The noble Lord, Lord Bach, illustrated with cogency the extra costs to the Ministry of Justice of improving availability of legal aid. There are no extra costs of improving legal aid; there is a net financial saving, as long as the organisation is improved. Indeed, organising the availability of legal aid as required by law would remove not only the expensive delays to individual cases but the controversial delays to them, which in some instances have led to demonstrations—at hotels and other places where significant numbers of asylum seekers are living. I suggest to the Minister that simple adjustments to the system of dealing with asylum cases could make a huge difference to processing that vast cohort of cases, including the required provision of legal aid.
Just so that we see what we are looking at, I suggest that an overwhelming majority of the cases fall into two easily identifiable categories. First, in truth the majority are cases with no or almost no merit, which can be dealt with quickly. Secondly, there are cases with obvious merit that need to be separated from the critical mass early so that they can be dealt with on their undoubted merits.
I have some specific suggestions to make to the Minister—and I am afraid that there are a lot of mnemonics in what I am going to say. I suggest that the asylum intake unit, or AIU, the national asylum allocation unit, or NAAU, and the Home Office Third Country Unit—which, if it has a mnemonic, is HOTCU, or hot queue, which is quite descriptive of what is happening—should all be placed at detention centres or other facilities where applicants are resident in large numbers. The processes could then be completed within days, save in exceptional cases.
When there is a refusal, the appellate tier, the First-tier Tribunal Immigration and Asylum Chamber, could also sit at or near the same premises. That chamber, without undue difficulty, could locate tribunal chairs to near the point of residence or at it, and each applicant’s case could then be considered first as a paper application. That is exactly the process followed in judicial review cases, where paper applications are considered in large numbers by single judges.

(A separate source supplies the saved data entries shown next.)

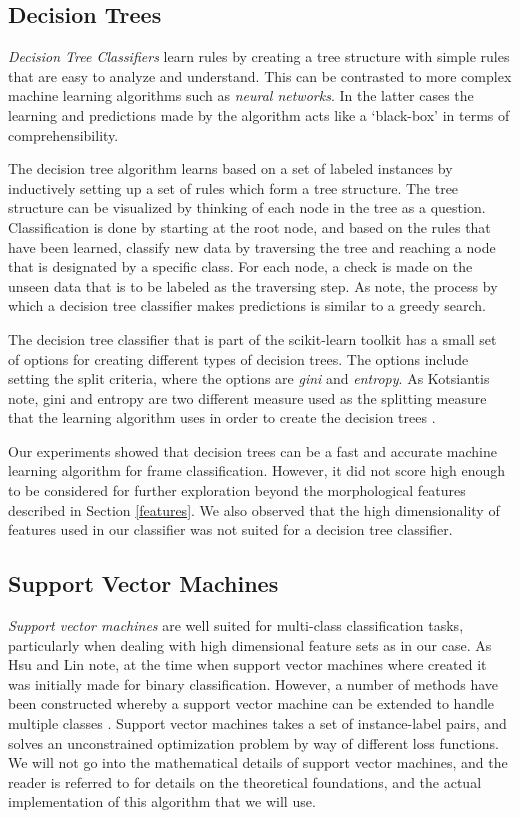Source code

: \subsection{Decision Trees}

\textit{Decision Tree Classifiers} learn rules by creating a tree structure with simple rules that are easy to analyze and understand. This can be contrasted to more complex machine learning algorithms such as \textit{neural networks}. In the latter cases the learning and predictions made by the algorithm acts like a `black-box' in terms of comprehensibility.

The decision tree algorithm learns based on a set of labeled instances by inductively setting up a set of rules which form a tree structure. The tree structure can be visualized by thinking of each node in the tree as a question. Classification is done by starting at the root node, and based on the rules that have been learned, classify new data by traversing the tree and reaching a node that is designated by a specific class. For each node, a check is made on the unseen data that is to be labeled as the traversing step. As  note, the process by which a decision tree classifier makes predictions is similar to a greedy search.

The decision tree classifier that is part of the scikit-learn toolkit has a small set of options for creating different types of decision trees. The options include setting the split criteria, where the options are \textit{gini} and \textit{entropy}. As Kotsiantis note, gini and entropy are two different measure used as the splitting measure that the learning algorithm uses in order to create the decision trees \cite{Kotsiantis:13}.

Our experiments showed that decision trees can be a fast and accurate machine learning algorithm for frame classification. However, it did not score high enough to be considered for further exploration beyond the morphological features described in Section \ref{features}. We also observed that the high dimensionality of features used in our classifier was not suited for a decision tree classifier.

\subsection{Support Vector Machines}

\textit{Support vector machines} are well suited for multi-class classification tasks, particularly when dealing with high dimensional feature sets as in our case. As Hsu and Lin note, at the time when support vector machines where created it was initially made for binary classification. However, a number of methods have been constructed whereby a support vector machine can be extended to handle multiple classes \cite{Hsu:02}. Support vector machines takes a set of instance-label pairs, and solves an unconstrained optimization problem by way of different loss functions. We will not go into the mathematical details of support vector machines, and the reader is referred to \cite{liblinear} for details on the theoretical foundations, and the actual implementation of this algorithm that we will use.


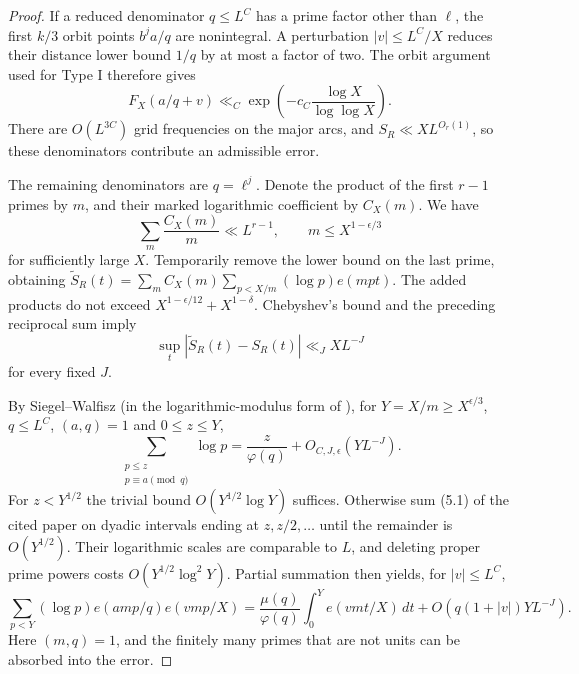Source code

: \documentclass[11pt,a4paper]{article}
\theoremstyle{paperplain}
\numberwithin{equation}{section}
\begin{document}
\begin{proof}
If a reduced denominator $q\le L^C$ has a prime factor other than $\ell$,
the first $k/3$ orbit points $b^ja/q$ are nonintegral. A perturbation
$|v|\le L^C/X$ reduces their distance lower bound $1/q$ by at most
a factor of two. The orbit argument used for Type I therefore gives
\[
 F_X(a/q+v)\ll_C
       \exp\left(-c_C\frac{\log X}{\log\log X}\right).
\]
There are $O(L^{3C})$ grid frequencies on the major arcs, and
$S_R\ll X L^{O_r(1)}$, so these denominators contribute an admissible
error.

The remaining denominators are $q=\ell^j$. Denote the product of the
first $r-1$ primes by $m$, and their marked logarithmic coefficient
by $C_X(m)$. We have
\[
 \sum_m\frac{C_X(m)}m\ll L^{r-1},\qquad m\le X^{1-\epsilon/3}
\]
for sufficiently large $X$.
Temporarily remove the lower bound on the last prime, obtaining
$\widetilde S_R(t)=\sum_mC_X(m)\sum_{p<X/m}(\log p)e(mpt)$.
The added products do not exceed $X^{1-\epsilon/12}+X^{1-\delta}$.
Chebyshev's bound and the preceding reciprocal sum imply
\begin{equation}\label{arith:freeprime}
 \sup_t|\widetilde S_R(t)-S_R(t)|\ll_J XL^{-J}
\end{equation}
for every fixed $J$.

By Siegel--Walfisz (in the logarithmic-modulus form of
\cite[(5.1)]{Maynard2019}), for
$Y=X/m\ge X^{\epsilon/3}$,
$q\le L^C$, $(a,q)=1$ and $0\le z\le Y$,
\[
 \sum_{\substack{p\le z\\p\equiv a\pmod q}}\log p
       =\frac z{\varphi(q)}+O_{C,J,\epsilon}(YL^{-J}).
\]
For $z<Y^{1/2}$ the trivial bound $O(Y^{1/2}\log Y)$ suffices.
Otherwise sum (5.1) of the cited paper on dyadic intervals ending at
$z,z/2,\ldots$ until the remainder is $O(Y^{1/2})$. Their logarithmic
scales are comparable to $L$, and deleting proper prime powers costs
$O(Y^{1/2}\log^2 Y)$.
Partial summation then yields, for $|v|\le L^C$,
\begin{equation}\label{arith:APprime}
 \sum_{p<Y}(\log p)e(amp/q)e(vmp/X)
 =\frac{\mu(q)}{\varphi(q)}\int_0^Y e(vmt/X)\,dt
       +O(q(1+|v|)YL^{-J}).
\end{equation}
Here $(m,q)=1$, and the finitely many primes that are not units can be
absorbed into the error.


\end{proof}
\end{document}
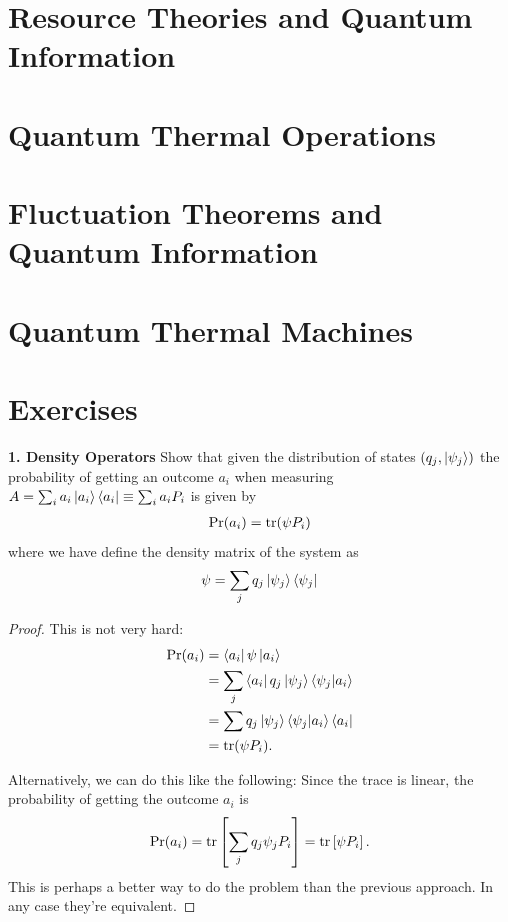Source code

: \documentclass{book}
\theoremstyle{definition}
\newcommand{\nn}{\nonumber}
\newcommand{\lb}{\left[}
\newcommand{\rb}{\right]}
\begin{document}
\newpage

\section{Resource Theories and Quantum Information}


\newpage
\section{Quantum Thermal Operations}






\newpage
\section{Fluctuation Theorems and Quantum Information}


\newpage
\section{Quantum Thermal Machines}




\newpage


\section{Exercises}

\noindent \textbf{1. Density Operators} Show that given the distribution of states $(q_j, \ket{\psi_j})$ the probability of getting an outcome $a_i$ when measuring $A = \sum_i a_i \ket{a_i}\bra{a_i} \equiv \sum_i a_i P_i$ is given by
\begin{align}
\Pr(a_i) = \tr(\psi P_i)
\end{align} 
where we have define the density matrix of the system as
\begin{align}
\psi = \sum_j q_j \ket{\psi_j}\bra{\psi_j}
\end{align}


\begin{proof}
	This is not very hard: 
	\begin{align}
	\Pr(a_i) &= \bra{a_i} \psi \ket{a_i}\nn\\
	&= \sum_j \bra{a_i} q_j \ket{\psi_j}\bra{\psi_j}\ket{a_i}\nn\\
	&= \sum q_j \ket{\psi_j}\bra{\psi_j}\ket{a_i}\bra{a_i}\nn\\
	&= \tr(\psi P_i).
	\end{align}


Alternatively, we can do this like the following: Since the trace is linear, the probability of getting the outcome $a_i$ is 
\begin{align}
\Pr(a_i) = \tr\lb \sum_j q_j \psi_j P_i \rb = \tr\lb \psi P_i \rb.
\end{align}
This is perhaps a better way to do the problem than the previous approach. In any case they're equivalent. 
\end{proof}
\end{document}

I know that because I did it for a number of years, as a deputy High Court judge. Through a process like that, using the Legal Aid Agency on-site too, one could deal with these cases in a short time—within days. At the same centres, the Legal Aid Agency, through its civil aid service, could provide officials directly, not necessarily through law firms, if at each centre there were persons trained in immigration and asylum legal aid to consider each case.
Although we have heard that there is a shortage of lawyers to deal with immigration legal aid—and there is—one of the main problems is the absence of a critical mass for lawyers to concentrate in one place. If there is enough work, there will be some lawyers there to do that work; if there are only one or two cases, the lawyers simply will not do it. That is the law of supply and demand, which applies equally to legal services as to any other service. I suggest that if the Government and the department managed these services holistically and efficiently—heaven forfend that they would—these cases could be dealt with and the numbers reduced in half a minute less than no time, to coin a phrase, or certainly within a very short time.
The sense of urgency that this process requires, as I have described, is uncharacteristic of the legal system. As a lifelong professional member of the legal system, I plead guilty to that much. But knowing it as well as some of us in this Chamber do, I believe that the legal system can adapt to speedy processes when the merits require it and there is a right to legal aid, for example. So let us concentrate on dealing with the backlog, giving people legal aid and allowing them legal advice, but doing it promptly while providing a fair system—including, of course, legal aid.